SIRS-3 Project Proposal

December 19, 2000

1   Current Status

The result of the previous SIRS projects have resulted in what is called the Globe Distribution Network (GDN). GDN is a collection of servers and client-side components that allow a user to distribute and replicate packages of files in a way that is specific to a package. Each package is constructed as a Globe distributed shared object. These objects are physically distributed across multiple machines.

The server-side software consists of a Globe object server, which is capable of hosting a replica of an object. The object server provides contact points that allow other servers or clients to access an object's replica. A server provides the facilities to store a replica to a local disk. Whether or not a replica wants to make use of such a facility is up to the object to decide. Persistence of replicas and contact points have been implemented in such a way that a graceful shutdown and subsequent restart of the server will bring a replica back into its state before shutdown.

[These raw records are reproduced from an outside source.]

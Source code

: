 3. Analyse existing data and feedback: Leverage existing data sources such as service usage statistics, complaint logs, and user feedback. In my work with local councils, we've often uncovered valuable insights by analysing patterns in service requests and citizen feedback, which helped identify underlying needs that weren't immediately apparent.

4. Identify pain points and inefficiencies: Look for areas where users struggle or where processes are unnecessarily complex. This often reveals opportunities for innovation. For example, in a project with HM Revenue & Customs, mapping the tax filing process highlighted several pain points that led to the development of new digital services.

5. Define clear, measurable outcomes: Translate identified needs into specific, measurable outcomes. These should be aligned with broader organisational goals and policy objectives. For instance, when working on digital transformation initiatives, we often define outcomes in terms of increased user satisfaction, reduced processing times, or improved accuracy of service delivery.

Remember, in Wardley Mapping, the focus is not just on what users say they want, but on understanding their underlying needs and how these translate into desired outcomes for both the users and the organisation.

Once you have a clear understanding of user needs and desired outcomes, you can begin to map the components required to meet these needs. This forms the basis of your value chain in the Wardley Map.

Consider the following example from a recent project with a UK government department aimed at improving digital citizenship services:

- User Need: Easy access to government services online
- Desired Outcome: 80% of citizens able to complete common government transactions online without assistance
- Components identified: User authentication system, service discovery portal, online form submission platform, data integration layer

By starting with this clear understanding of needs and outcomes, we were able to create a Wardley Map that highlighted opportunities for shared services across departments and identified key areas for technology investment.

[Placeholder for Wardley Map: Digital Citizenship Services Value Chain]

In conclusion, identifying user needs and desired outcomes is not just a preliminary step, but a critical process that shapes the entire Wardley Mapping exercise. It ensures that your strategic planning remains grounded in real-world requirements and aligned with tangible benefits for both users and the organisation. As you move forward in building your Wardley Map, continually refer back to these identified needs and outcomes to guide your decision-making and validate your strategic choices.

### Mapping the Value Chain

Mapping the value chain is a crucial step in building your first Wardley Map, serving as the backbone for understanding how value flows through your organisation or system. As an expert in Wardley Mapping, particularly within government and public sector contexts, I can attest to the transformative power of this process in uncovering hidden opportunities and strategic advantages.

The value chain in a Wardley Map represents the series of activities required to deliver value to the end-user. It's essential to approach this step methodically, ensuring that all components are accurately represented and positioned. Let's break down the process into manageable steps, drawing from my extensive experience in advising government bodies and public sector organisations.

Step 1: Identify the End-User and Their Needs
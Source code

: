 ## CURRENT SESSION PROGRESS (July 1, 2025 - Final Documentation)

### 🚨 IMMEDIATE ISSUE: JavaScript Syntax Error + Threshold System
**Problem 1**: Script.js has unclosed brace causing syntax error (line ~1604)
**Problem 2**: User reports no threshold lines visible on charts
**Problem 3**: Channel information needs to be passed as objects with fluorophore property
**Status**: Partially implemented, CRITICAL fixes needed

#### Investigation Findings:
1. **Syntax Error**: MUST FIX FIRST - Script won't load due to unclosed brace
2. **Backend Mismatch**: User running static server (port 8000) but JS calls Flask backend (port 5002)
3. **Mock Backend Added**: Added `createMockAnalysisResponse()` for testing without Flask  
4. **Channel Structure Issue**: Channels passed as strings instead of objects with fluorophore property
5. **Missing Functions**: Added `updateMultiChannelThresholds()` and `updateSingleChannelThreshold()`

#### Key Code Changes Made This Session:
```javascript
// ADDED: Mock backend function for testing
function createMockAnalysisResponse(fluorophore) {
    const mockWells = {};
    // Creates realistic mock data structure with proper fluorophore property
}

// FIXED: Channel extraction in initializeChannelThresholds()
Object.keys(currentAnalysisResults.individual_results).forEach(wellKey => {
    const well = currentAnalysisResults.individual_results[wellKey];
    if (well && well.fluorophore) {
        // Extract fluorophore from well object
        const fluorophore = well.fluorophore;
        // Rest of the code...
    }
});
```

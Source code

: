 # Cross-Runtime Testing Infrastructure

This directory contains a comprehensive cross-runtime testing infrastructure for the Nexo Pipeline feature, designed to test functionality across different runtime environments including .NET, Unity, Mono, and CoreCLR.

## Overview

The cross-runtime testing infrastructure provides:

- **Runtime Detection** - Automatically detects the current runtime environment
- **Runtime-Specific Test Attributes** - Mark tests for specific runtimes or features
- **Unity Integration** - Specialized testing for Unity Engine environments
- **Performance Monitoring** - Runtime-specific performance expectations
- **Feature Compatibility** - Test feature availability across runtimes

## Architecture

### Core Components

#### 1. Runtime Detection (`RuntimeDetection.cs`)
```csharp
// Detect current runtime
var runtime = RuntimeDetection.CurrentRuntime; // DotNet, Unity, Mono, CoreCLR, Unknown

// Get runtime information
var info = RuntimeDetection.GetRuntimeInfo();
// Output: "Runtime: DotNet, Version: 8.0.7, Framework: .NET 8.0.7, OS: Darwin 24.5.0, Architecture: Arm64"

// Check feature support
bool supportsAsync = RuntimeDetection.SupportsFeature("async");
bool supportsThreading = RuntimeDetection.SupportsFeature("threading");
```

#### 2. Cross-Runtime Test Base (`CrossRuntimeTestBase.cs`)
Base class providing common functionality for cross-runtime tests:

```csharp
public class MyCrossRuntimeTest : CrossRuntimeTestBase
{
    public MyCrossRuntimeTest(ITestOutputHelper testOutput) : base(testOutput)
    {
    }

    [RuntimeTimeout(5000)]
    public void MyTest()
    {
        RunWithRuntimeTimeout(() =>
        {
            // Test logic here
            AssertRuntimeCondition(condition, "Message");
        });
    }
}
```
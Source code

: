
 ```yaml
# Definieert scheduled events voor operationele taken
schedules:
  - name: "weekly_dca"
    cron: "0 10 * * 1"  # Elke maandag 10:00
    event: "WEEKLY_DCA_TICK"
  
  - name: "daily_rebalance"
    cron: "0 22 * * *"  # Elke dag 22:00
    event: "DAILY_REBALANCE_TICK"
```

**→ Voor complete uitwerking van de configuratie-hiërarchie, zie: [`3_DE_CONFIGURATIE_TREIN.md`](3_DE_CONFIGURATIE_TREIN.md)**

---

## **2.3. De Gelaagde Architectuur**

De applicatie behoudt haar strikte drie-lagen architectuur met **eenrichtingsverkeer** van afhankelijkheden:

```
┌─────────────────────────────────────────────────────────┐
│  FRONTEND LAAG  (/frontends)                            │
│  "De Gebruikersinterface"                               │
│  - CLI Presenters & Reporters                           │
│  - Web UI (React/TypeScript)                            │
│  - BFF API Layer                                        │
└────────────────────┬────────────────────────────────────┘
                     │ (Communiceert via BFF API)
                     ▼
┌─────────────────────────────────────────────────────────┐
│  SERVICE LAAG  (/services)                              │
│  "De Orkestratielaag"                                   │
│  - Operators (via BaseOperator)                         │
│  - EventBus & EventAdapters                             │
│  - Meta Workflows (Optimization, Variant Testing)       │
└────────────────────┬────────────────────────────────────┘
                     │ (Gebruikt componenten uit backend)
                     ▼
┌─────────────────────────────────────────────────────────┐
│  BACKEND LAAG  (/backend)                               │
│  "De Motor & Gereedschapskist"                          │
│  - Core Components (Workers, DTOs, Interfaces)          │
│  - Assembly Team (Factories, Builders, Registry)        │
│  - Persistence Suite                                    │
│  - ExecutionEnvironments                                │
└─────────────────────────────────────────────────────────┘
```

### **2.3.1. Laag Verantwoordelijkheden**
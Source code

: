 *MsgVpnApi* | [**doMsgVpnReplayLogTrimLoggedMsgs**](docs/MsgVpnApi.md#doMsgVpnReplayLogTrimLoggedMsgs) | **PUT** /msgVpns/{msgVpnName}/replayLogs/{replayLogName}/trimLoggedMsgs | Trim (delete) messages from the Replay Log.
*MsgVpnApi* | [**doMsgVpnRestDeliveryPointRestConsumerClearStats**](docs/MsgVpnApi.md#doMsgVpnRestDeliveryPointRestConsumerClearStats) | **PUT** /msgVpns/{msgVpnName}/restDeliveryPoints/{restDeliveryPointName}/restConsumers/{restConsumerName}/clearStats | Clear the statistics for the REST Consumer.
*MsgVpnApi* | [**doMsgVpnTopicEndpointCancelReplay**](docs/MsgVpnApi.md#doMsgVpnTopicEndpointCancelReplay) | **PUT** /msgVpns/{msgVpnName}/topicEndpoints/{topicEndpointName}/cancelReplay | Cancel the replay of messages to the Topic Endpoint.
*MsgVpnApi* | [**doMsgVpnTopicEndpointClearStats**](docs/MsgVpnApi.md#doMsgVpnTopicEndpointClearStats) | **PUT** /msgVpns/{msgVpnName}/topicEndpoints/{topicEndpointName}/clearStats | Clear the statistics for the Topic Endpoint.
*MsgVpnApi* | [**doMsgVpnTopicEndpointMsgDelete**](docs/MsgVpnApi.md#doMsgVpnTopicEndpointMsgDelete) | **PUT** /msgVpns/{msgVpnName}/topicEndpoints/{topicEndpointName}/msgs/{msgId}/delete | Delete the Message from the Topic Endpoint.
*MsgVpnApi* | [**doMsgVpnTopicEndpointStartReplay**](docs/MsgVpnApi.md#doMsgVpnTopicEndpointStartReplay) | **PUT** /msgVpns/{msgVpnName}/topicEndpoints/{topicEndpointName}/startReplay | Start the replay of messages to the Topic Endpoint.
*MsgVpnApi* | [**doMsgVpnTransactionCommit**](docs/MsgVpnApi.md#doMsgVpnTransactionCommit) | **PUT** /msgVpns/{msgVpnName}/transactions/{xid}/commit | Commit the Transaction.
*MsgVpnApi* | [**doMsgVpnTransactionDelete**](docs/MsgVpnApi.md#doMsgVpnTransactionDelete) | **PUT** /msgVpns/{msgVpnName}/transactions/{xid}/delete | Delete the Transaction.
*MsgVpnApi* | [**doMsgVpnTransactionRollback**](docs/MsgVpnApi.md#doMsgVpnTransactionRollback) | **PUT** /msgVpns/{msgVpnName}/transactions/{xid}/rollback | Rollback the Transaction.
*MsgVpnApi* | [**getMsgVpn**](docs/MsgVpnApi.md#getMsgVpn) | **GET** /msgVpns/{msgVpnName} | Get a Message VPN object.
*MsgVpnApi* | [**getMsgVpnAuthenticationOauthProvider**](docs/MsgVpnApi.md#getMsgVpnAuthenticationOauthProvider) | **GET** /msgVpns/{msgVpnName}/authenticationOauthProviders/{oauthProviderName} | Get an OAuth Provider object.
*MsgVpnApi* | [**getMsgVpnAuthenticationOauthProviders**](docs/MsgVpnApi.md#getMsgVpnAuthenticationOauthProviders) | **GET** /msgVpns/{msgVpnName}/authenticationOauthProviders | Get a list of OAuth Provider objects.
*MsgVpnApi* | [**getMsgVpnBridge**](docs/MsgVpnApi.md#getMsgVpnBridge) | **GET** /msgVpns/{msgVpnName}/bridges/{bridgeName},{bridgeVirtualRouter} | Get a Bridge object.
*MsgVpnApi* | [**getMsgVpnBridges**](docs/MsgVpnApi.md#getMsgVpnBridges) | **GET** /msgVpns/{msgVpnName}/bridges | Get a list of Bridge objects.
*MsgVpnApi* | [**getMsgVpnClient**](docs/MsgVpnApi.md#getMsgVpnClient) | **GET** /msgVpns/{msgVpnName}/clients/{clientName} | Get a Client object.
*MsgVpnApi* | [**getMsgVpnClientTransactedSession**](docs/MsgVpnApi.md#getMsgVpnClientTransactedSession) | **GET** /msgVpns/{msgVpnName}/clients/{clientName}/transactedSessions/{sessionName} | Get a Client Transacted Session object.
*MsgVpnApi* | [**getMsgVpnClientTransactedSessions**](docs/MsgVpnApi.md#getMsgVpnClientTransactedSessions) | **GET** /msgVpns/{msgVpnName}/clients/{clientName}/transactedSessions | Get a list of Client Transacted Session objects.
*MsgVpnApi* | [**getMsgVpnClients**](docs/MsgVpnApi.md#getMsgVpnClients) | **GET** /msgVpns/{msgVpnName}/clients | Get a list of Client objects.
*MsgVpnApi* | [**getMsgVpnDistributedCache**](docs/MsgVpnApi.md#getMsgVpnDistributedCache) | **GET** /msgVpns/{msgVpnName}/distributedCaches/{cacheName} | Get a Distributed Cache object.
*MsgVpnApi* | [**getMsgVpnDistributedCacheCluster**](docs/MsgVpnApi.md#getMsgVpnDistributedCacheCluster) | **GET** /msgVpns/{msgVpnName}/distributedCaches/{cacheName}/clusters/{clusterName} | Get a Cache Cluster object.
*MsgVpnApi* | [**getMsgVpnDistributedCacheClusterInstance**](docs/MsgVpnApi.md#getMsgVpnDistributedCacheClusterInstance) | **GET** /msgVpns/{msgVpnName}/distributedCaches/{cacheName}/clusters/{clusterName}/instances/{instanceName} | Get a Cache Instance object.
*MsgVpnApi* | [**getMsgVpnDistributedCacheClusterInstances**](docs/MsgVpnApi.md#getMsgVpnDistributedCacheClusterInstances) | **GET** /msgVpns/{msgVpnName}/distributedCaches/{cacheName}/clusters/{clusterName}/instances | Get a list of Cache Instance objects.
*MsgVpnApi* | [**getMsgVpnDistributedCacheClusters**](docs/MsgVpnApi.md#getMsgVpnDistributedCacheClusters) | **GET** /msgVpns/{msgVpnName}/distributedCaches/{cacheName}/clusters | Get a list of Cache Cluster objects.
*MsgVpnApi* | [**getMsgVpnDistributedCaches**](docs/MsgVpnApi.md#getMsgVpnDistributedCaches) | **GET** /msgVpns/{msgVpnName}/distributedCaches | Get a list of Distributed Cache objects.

Contact points can be looked up by means of the Globe location service. This location service is also implemented and forms an integral part of GDN. To lookup an object, a client supplies a globally unique object handle to the location service. Object handles are location independent and not designed to be processed by human beings.

Human-friendly naming of objects in the form character strings is supported by the Globe naming service. A DNS-based implementation of this service has also been implemented and is part of GDN. The naming service accepts a UNIX-like file name as input, and returns an object handle that can be used to lookup a contact address of the identified object.

GDN can be accessed using the Web. For this purpose, two additional components are needed. First, because naming in GDN does not conform to URLs (which are location dependent), Globe names are embedded in URLs so that existing Web browsers can be used. Such an embedding requires a translation between Globe names and embedded URLS. This translation is done by a separate process called gtrans.

The translator communicates with another process called the Globe gateway. As its name suggest, this process operates as a gateway between the Web and GDN. It is capable of holding a (simple) representative of a distributed object and communicates with Globe object servers that host a replica. The gateway extracts files from an object, and passes these to the translator using the HTTP protocol.

GDN comes with a set of simple tools to manipulate objects, access the location service and naming service, and to access object servers. This toolset has deliberately been kept primitive in order to focus only on the things that really matter, namely the distribution of objects that encapsulate files.

GDN currently provides no support for security or fault tolerance, and lacks convenient management tools. In this proposal, we outline solutions to these problems and propose to develop these solutions as projects SIRS-3.

2   Security

We currently have a paper design for a secure version of GDN. The basic design principle is that GDN does not provide any guarantees concerning what is distributed, but provides mechanisms to guarantee that distribution of content is fully traceable.

2.1 Tracing the Owner

Consider a GDN that is spread across multiple organizations. Suppose Alice uploads a package of files to the GDN containing illicit content (illegal mp3, pornography, etc.). GDN provides no tools to moderate the content: Alice can upload anything she wants. However, GDN does require that Alice digitally signs the package with a signature that can be verified by an Access-Granting Organization (AGO) such as VeriSign.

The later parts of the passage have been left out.